▶ **Description of the task**
From the entries below, write out exactly the lines between the line holding "du programme appropriés." and the line holding "It comes with the following attributes", inclusive, excluding any pictures.
━━━ Information supplied ━━━
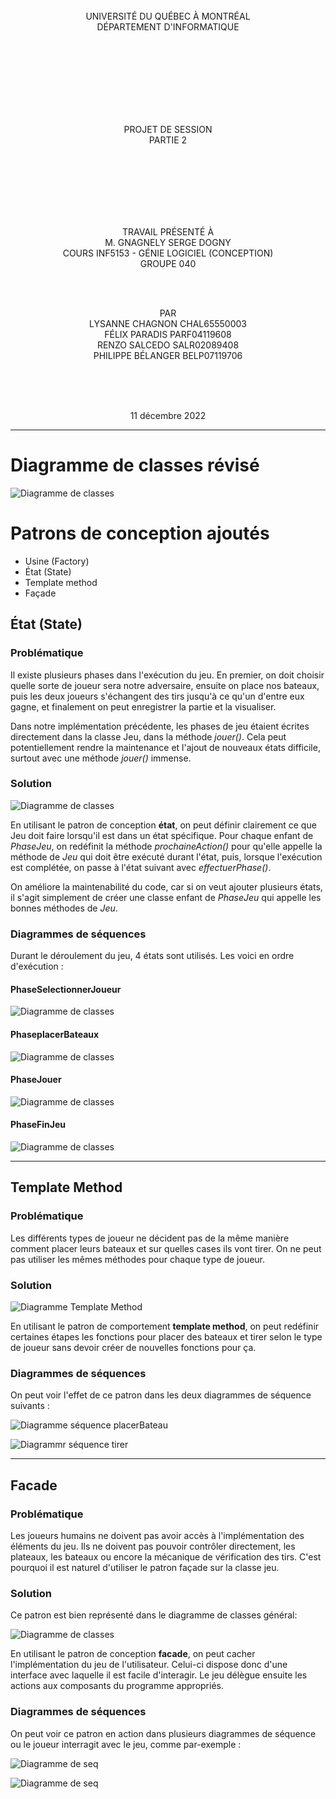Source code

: <br>
<div align="center">UNIVERSITÉ DU QUÉBEC À MONTRÉAL<br>
DÉPARTEMENT D'INFORMATIQUE

<br><br><br><br><br><br><br>


PROJET DE SESSION<br>
PARTIE 2




<br><br><br><br><br><br>




TRAVAIL PRÉSENTÉ À<br>
M. GNAGNELY SERGE DOGNY<br>
COURS INF5153 - GÉNIE LOGICIEL (CONCEPTION)<br>
GROUPE 040


<br><br>



PAR<br>
LYSANNE CHAGNON CHAL65550003<br>
FÉLIX PARADIS PARF04119608<br>
RENZO SALCEDO SALR02089408<br>
PHILIPPE BÉLANGER BELP07119706 <br>

<br><br><br>

11 décembre 2022
</div>
<div style="page-break-after: always;"></div>

----


# Diagramme de classes révisé
![Diagramme de classes](diagrammes_conception/images_diagrammes/diagrammes_patrons/diagramme_classes_patrons.png)<br/>

# Patrons de conception ajoutés
- Usine (Factory)
- État (State)
- Template method
- Façade

## État (State)

### Problématique
Il existe plusieurs phases dans l'exécution du jeu. En premier, on doit choisir quelle sorte de joueur sera notre adversaire,
ensuite on place nos bateaux, puis les deux joueurs s'échangent des tirs jusqu'à ce qu'un d'entre eux gagne, et finalement
on peut enregistrer la partie et la visualiser.

Dans notre implémentation précédente, les phases de jeu étaient écrites directement dans la classe Jeu, dans la méthode
*jouer()*. Cela peut potentiellement rendre la maintenance et l'ajout de nouveaux états difficile, surtout avec une méthode *jouer()* immense.

### Solution

![Diagramme de classes](diagrammes_conception/images_diagrammes/diagrammes_patrons/classes_état.png)<br/>

En utilisant le patron de conception **état**, on peut définir clairement ce que Jeu doit faire lorsqu'il est dans un état
spécifique. Pour chaque enfant de *PhaseJeu*, on redéfinit la méthode *prochaineAction()* pour qu'elle appelle la méthode de *Jeu* qui doit être exécuté durant l'état, 
puis, lorsque l'exécution est complétée, on passe à l'état suivant avec *effectuerPhase()*.

On améliore la maintenabilité du code, car si on veut ajouter plusieurs états, il s'agit simplement de créer une classe enfant de *PhaseJeu* qui appelle les bonnes méthodes de *Jeu*.

### Diagrammes de séquences

Durant le déroulement du jeu, 4 états sont utilisés. Les voici en ordre d'exécution :

#### PhaseSelectionnerJoueur
![Diagramme de classes](diagrammes_conception/images_diagrammes/diagrammes_patrons/sequence_état_1.png)<br/>

#### PhaseplacerBateaux
![Diagramme de classes](diagrammes_conception/images_diagrammes/diagrammes_patrons/sequence_état_2.png)<br/>

#### PhaseJouer
![Diagramme de classes](diagrammes_conception/images_diagrammes/diagrammes_patrons/sequence_état_3.png)<br/>

#### PhaseFinJeu
![Diagramme de classes](diagrammes_conception/images_diagrammes/diagrammes_patrons/sequence_état_4.png)<br/>

-----

## Template Method

### Problématique
Les différents types de joueur ne décident pas de la même manière comment placer
leurs bateaux et sur quelles cases ils vont tirer. On ne peut pas utiliser les 
mêmes méthodes pour chaque type de joueur.

### Solution
![Diagramme Template Method](diagrammes_conception/images_diagrammes/diagrammes_patrons/classes_template_method.png)<br/>

En utilisant le patron de comportement **template method**, on peut redéfinir 
certaines étapes les fonctions pour placer des bateaux et tirer selon le type de
joueur sans devoir créer de nouvelles fonctions pour ça.

### Diagrammes de séquences

On peut voir l'effet de ce patron dans les deux diagrammes de séquence suivants :

![Diagramme séquence placerBateau](diagrammes_conception/images_diagrammes/diagrammes_patrons/sequence_template_method_2.png)<br/>

![Diagrammr séquence tirer](diagrammes_conception/images_diagrammes/diagrammes_patrons/sequence_template_method_1.png)

-----

## Facade

### Problématique

Les joueurs humains ne doivent pas avoir accès à l'implémentation des éléments
du jeu. Ils ne doivent pas pouvoir contrôler directement, les plateaux, les bateaux
ou encore la mécanique de vérification des tirs. C'est pourquoi il est naturel
d'utiliser le patron façade sur la classe jeu.


### Solution

Ce patron est bien représenté dans le diagramme de classes général:

![Diagramme de classes](diagrammes_conception/images_diagrammes/diagrammes_patrons/diagramme_classes_patrons.png)<br/>

En utilisant le patron de conception **facade**, on peut cacher l'implémentation du jeu de l'utilisateur. Celui-ci dispose
donc d'une interface avec laquelle il est facile d'interagir. Le jeu délègue ensuite les actions aux composants
du programme appropriés.

### Diagrammes de séquences

On peut voir ce patron en action dans plusieurs diagrammes de séquence ou le joueur
interragit avec le jeu, comme par-exemple :

![Diagramme de seq](diagrammes_conception/images_diagrammes/placer_navire.png)<br/>

![Diagramme de seq](diagrammes_conception/images_diagrammes/choisir_case.png)<br/>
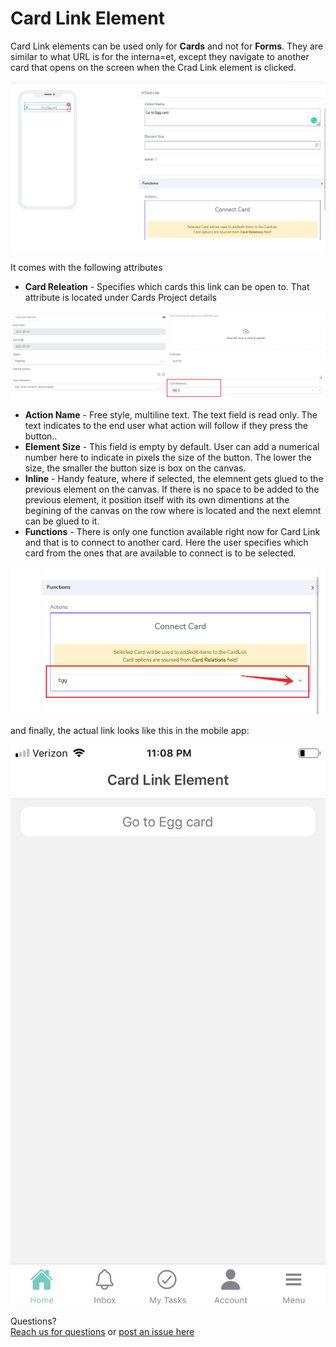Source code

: # Card Link Element

Card Link elements can be used only for **Cards** and not for **Forms**. They are similar to what URL is for the interna=et, except they navigate to another card that opens on the screen when the Crad Link element is clicked. 

![image1](../../../../images/cards/elements/card-link/card-link1.png)

It comes with the following attributes

- **Card Releation** - Specifies which cards this link can be open to. That attribute is located under Cards Project details 

![image2](../../../../images/cards/elements/card-link/card-link2.png)

- **Action Name** - Free style, multiline text. The text field is read only. The text indicates to the end user what action will follow if they press the button.. 
- **Element Size** - This field is empty by default. User can add a numerical number here to indicate in pixels the size of the button. The lower the size, the smaller the button size is box on the canvas. 
- **Inline** - Handy feature, where if selected, the elemnent gets glued to the previous element on the canvas. If there is no space to be added to the previous element, it position itself with its own dimentions at the begining of the canvas on the row where is located and the next elemnt can be glued to it. 
- **Functions** - There is only one function available right now for Card Link and that is to connect to another card. Here the user specifies which card from the ones that are available to connect is to be selected.  

![image3](../../../../images/cards/elements/card-link/card-link3.png)

and finally, the actual link looks like this in the mobile app:

![image4](../../../../images/cards/elements/card-link/card-link4.jpg)



Questions? <br>  <a href="https://www.acenji.com/contact" target="_blank" rel="noopener">Reach us for questions</a>   or <a href="https://github.com/acenji/acenji-help/issues" target="_blank" rel="noopener">post an issue here</a> 












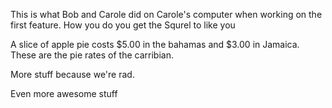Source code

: This is what Bob and Carole did on Carole's computer when working on the first feature. 
How you do you get the Squrel to like you

A slice of apple pie costs $5.00 in the bahamas and $3.00 in Jamaica. These are the pie rates of the carribian.

More stuff because we're rad.

Even more awesome stuff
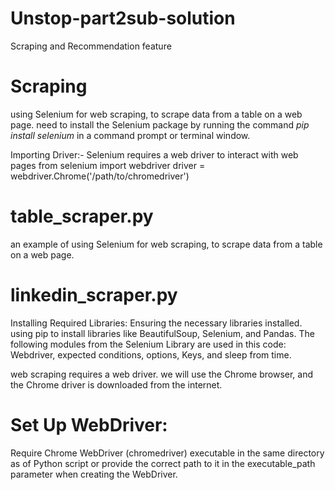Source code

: # Unstop-part2sub-solution
Scraping and Recommendation feature


# Scraping
using Selenium for web scraping, to scrape data from a table on a web page. 
need to install the Selenium package by running the command *pip install selenium* in a command prompt or terminal window.

Importing Driver:-
Selenium requires a web driver to interact with web pages
from selenium import webdriver
driver = webdriver.Chrome('/path/to/chromedriver')

# table_scraper.py
an example of using Selenium for web scraping, to scrape data from a table on a web page.


# linkedin_scraper.py
Installing Required Libraries: Ensuring the necessary libraries installed. 
using pip to install libraries like BeautifulSoup, Selenium, and Pandas.
The following modules from the Selenium Library are used in this code: Webdriver, expected conditions, options, Keys, and sleep from time.

web scraping requires a web driver. we will use the Chrome browser, and the Chrome driver is downloaded from the internet.
# Set Up WebDriver:
Require Chrome WebDriver (chromedriver) executable in the same directory as of Python script or provide the correct path to it in the executable_path parameter when creating the WebDriver.

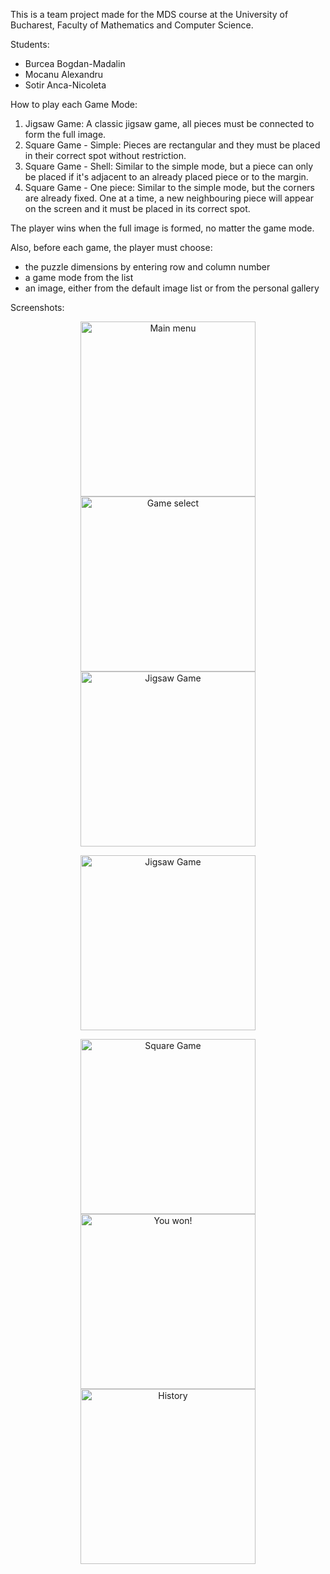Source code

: This is a team project made for the MDS course at the University of Bucharest, Faculty of Mathematics and Computer Science.

Students:
- Burcea Bogdan-Madalin
- Mocanu Alexandru
- Sotir Anca-Nicoleta

How to play each Game Mode:
1. Jigsaw Game: A classic jigsaw game, all pieces must be connected to form the full image.
2. Square Game - Simple: Pieces are rectangular and they must be placed in their correct spot without restriction.
3. Square Game - Shell: Similar to the simple mode, but a piece can only be placed if it\'s adjacent to an already placed piece or to the margin.
4. Square Game - One piece: Similar to the simple mode, but the corners are already fixed. One at a time, a new neighbouring piece will appear on the screen and it must be placed in its correct spot.

The player wins when the full image is formed, no matter the game mode.

Also, before each game, the player must choose:
- the puzzle dimensions by entering row and column number
- a game mode from the list
- an image, either from the default image list or from the personal gallery


Screenshots: 

<p align="center">
  <img src="Screenshots/screen1.jpeg" alt="Main menu" width="280"/> <img src="Screenshots/screen2.jpeg" alt="Game select" width="280"/> <img src="Screenshots/screen3.jpeg" alt="Jigsaw Game" width="280"/>
</p>

<p align="center">
  <img src="Screenshots/screen4.jpeg" align="center" alt="Jigsaw Game" height="280"/>
</p>

<p align="center">
  <img src="Screenshots/screen5.jpeg" alt="Square Game" width="280"/> <img src="Screenshots/screen6.jpeg" alt="You won!" width="280"/> <img src="Screenshots/screen7.jpeg" alt="History" width="280"/>
</p>

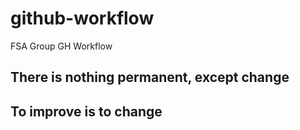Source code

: # github-workflow
FSA Group GH Workflow
## There is nothing permanent, except change
## To improve is to change
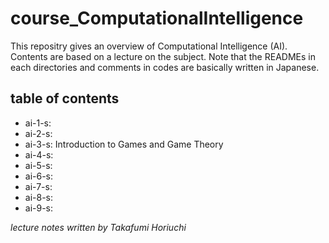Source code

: # course_ComputationalIntelligence  
This repositry gives an overview of Computational Intelligence (AI). Contents are based on a lecture on the subject. Note that the READMEs in each directories and comments in codes are basically written in Japanese.  


## table of contents
- ai-1-s: 
- ai-2-s: 
- ai-3-s: Introduction to Games and Game Theory
- ai-4-s: 
- ai-5-s: 
- ai-6-s: 
- ai-7-s: 
- ai-8-s: 
- ai-9-s: 


*lecture notes written by Takafumi Horiuchi*
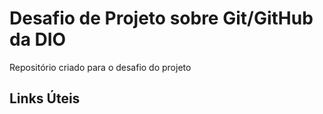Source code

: # Desafio de Projeto sobre Git/GitHub da DIO

Repositório criado para o desafio do projeto

## Links Úteis 


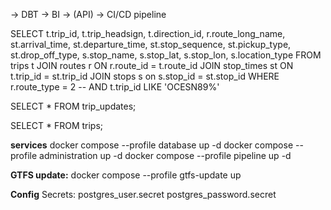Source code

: -> DBT
-> BI
-> (API)
-> CI/CD pipeline


SELECT t.trip_id, t.trip_headsign, t.direction_id, r.route_long_name,
	   st.arrival_time, st.departure_time, st.stop_sequence, st.pickup_type, st.drop_off_type,
	   s.stop_name, s.stop_lat, s.stop_lon, s.location_type
FROM trips t
JOIN routes r ON r.route_id = t.route_id
JOIN stop_times st ON t.trip_id = st.trip_id
JOIN stops s on s.stop_id = st.stop_id
WHERE r.route_type = 2
-- AND t.trip_id LIKE 'OCESN89%'

SELECT *
FROM trip_updates;


SELECT *
FROM trips;


**services**
docker compose --profile database up -d
docker compose --profile administration up -d
docker compose --profile pipeline up -d

**GTFS update:**
docker compose --profile gtfs-update up


**Config**
Secrets:
postgres_user.secret
postgres_password.secret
━━━
▶ **Output of the task**
du programme appropriés.

### Diagrammes de séquences

On peut voir ce patron en action dans plusieurs diagrammes de séquence ou le joueur
interragit avec le jeu, comme par-exemple :

![Diagramme de seq](diagrammes_conception/images_diagrammes/placer_navire.png)<br/>

![Diagramme de seq](diagrammes_conception/images_diagrammes/choisir_case.png)<br/>
Source code

: # Card Link Element

Card Link elements can be used only for **Cards** and not for **Forms**. They are similar to what URL is for the interna=et, except they navigate to another card that opens on the screen when the Crad Link element is clicked. 

![image1](../../../../images/cards/elements/card-link/card-link1.png)

It comes with the following attributes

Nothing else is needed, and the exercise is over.